Having trouble tracking color key

Hi,

I am fairly new to processing, I have been working in it for a little over 2 months for a class that I am taking. To cut straight to the chase, I am trying to track a very bright green color, essentially as a color key. I have set up the parameters to find the distance between each pixel in the array, as captured by the camera, and the green color and eventually select the greenest green and follow it. Here’s my code:

import processing.video.*;

Capture video;

//begin by declaring the main parameters for storing the greenest location
//greenestX and greenestY will continually scan for the greenest pixel while
//colorA will weight the color information of that pixel against an ideal green

int greenestX;
int greenestY;
int pixelTrack;
color colorA;
color pixelColor;
float colorDistance;


//setup will grab the camera, initiate the footage, and declare the base values
//for our coordinates and the our greenest value

//color a will be the green that we define as "true green"
//every other color (color b) will be weighed by how close it is to that color
void setup(){
  
  size(640,480);
  
  String[] cameras = Capture.list();
  
  if(cameras == null) {
    println("Failed to retrieve the list of available cameras, will try the default...");
    video = new Capture(this, 640, 480);
  } 
  if (cameras.length == 0) {
    println("There are no cameras available for capture.");
    exit();
  } else {
    println("Available cameras:");
    printArray(cameras);


    video = new Capture(this, cameras[4]);
    video.start();
  }
    noStroke();
    smooth();

    greenestX = 0;
    greenestY = 0;
    pixelTrack = 0;
    pixelColor = color(0,0,0);
    colorA = color(58, 255, 0);
  }
  
  
  void draw(){
    
    //if the camera is available, display it on the screen
    
    if (video.available()){
      video.read();
      
      image(video,0,0,width,height);
      
      //generate an array of pixels based off of each frame of the video
      video.loadPixels();
      
      //index will browse through the array of video pixels while x and y
      //store the coordinates of the pixel being currently browsed
      int index = 0;
      for(int y = 0; y<video.height; y++){
        for(int x = 0; x<video.width; x++){
          
          pixelTrack = video.pixels[index];
          pixelColor = color(pixelTrack);
          //pixelColor = pixels[y*width+x];
          
          //println(red(pixelColor), green(pixelColor), blue(pixelColor));
          
          //here's where it gets tricky. Each frame will be analyzed for the pixel color values
          //we need to generate a formula to determine which pixel is nearest to colorA
          //which is r58,g255,b0
         
         final int rA = 58;
         final int gA = 255;
         final int bA = 0;
         
         final float colorThreshold = 100;
         
         float rPixel = red(pixelColor);
         float gPixel = green(pixelColor);
         float bPixel = blue(pixelColor);
         
         float bigDif = abs(dist(rA,gA,bA,rPixel,gPixel,bPixel));
         
         println(bigDif);
         
         if (bigDif < colorThreshold){
           println("the colors are pretty close");
         }
            index++;
          
        }
      }
    }
  }

I have bigger plans for this sketch eventually but for now all I want to do is follow that damn green. I have the println giving me a unit that describes the distance between the analyzed color and the green that it’s searching for, but I cant get it to give me less than 150 units apart (or an average of 50 values across each r, g, and b).

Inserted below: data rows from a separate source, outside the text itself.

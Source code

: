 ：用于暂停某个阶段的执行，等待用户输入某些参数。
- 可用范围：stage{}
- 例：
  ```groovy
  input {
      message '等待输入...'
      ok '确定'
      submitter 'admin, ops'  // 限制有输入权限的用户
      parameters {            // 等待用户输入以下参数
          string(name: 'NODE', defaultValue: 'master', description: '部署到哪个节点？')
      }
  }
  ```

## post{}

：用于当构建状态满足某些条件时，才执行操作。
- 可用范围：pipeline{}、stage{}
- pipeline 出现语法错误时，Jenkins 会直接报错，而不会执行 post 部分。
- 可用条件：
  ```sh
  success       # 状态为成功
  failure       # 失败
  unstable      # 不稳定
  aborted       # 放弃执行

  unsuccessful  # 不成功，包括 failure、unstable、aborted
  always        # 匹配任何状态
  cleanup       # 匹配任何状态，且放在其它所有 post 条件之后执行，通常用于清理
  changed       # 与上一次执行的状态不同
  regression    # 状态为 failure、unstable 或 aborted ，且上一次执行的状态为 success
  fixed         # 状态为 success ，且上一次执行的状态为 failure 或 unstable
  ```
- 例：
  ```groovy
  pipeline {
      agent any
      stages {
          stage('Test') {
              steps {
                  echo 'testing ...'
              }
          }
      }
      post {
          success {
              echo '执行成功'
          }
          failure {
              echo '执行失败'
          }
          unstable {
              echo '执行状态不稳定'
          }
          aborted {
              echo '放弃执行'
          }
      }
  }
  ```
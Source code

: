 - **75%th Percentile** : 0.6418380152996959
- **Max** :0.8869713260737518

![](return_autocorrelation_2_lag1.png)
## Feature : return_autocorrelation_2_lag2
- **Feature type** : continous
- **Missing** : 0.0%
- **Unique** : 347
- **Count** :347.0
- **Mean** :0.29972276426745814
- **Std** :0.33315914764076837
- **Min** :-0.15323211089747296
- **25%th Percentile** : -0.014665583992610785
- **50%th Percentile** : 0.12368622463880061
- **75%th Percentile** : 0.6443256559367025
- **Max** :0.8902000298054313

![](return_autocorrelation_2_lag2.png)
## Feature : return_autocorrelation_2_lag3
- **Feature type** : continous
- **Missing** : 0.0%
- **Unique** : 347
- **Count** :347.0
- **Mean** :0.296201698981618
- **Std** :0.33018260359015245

Can you provide an example screenshot of what your webcam sees? Is this a scene that you are painting with a green laser pointer? Where did you get your magic value (58, 255, 0) – is that based on camera input, and does it come from a setup with a constant surface and controlled lighting?

For anything beyond trivial, simple setups, searching for an ideal color can fail easily do to changes in lighting, underlying surface coloration, reflectivity, et cetera et cetera. If you can’t tune it right, better to either detect the marker with background subtraction (if the rest of the scene is static) or perhaps use the facilities of a computer vision library like OpenCV or BoofCV.